--- Exercise inputs ---
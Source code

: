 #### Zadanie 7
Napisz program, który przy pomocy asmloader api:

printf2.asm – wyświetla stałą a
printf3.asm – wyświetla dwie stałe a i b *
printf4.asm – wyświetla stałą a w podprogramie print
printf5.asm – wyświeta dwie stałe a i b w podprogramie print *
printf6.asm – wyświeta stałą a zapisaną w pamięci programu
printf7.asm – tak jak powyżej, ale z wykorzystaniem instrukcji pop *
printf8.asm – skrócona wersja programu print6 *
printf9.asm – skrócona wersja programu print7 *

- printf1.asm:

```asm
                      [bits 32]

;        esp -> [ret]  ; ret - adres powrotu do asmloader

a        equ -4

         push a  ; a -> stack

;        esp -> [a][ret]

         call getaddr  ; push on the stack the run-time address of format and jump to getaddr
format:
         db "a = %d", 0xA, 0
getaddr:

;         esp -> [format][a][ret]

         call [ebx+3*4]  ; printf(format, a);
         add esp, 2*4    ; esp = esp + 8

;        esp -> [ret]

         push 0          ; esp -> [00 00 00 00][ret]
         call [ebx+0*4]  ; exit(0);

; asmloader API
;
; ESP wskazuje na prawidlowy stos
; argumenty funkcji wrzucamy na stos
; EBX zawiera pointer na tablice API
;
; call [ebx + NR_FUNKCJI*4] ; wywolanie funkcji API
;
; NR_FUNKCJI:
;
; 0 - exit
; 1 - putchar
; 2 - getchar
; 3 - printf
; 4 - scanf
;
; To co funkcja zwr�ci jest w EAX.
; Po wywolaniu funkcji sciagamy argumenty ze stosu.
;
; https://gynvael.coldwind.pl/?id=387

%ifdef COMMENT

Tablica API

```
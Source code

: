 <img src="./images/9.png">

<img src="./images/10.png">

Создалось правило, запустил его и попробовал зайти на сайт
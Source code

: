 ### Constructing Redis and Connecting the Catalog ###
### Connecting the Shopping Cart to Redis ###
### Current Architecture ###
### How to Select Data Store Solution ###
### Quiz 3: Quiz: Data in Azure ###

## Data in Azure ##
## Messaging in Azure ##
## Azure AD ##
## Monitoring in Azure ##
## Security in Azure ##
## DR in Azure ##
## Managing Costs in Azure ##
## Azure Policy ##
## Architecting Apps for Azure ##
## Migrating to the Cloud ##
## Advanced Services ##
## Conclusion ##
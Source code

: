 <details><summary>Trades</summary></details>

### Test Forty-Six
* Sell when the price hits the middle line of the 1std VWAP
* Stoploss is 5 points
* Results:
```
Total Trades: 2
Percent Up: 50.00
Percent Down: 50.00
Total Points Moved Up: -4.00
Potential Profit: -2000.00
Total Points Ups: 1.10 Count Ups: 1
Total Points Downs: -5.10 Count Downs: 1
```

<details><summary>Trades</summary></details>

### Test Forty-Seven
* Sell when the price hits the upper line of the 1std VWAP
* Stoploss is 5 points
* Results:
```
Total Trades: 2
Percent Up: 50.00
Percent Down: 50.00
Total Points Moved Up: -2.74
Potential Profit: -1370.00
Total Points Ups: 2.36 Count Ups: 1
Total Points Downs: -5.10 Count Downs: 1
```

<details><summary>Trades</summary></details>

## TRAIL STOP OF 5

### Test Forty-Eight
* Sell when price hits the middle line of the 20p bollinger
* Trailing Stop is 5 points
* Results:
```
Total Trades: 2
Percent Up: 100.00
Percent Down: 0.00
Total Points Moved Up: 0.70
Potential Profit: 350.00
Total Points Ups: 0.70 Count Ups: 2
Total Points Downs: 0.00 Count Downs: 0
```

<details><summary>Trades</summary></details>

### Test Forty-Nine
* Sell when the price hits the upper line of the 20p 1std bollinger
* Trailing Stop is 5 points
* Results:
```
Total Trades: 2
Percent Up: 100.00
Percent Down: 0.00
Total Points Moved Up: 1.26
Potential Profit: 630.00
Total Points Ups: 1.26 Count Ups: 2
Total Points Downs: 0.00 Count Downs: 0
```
---
Scan the records above for the string "hits", then copy each line where it turns up.

* Sell when the price hits the middle line of the 1std VWAP
* Sell when the price hits the upper line of the 1std VWAP
* Sell when price hits the middle line of the 20p bollinger
* Sell when the price hits the upper line of the 20p 1std bollinger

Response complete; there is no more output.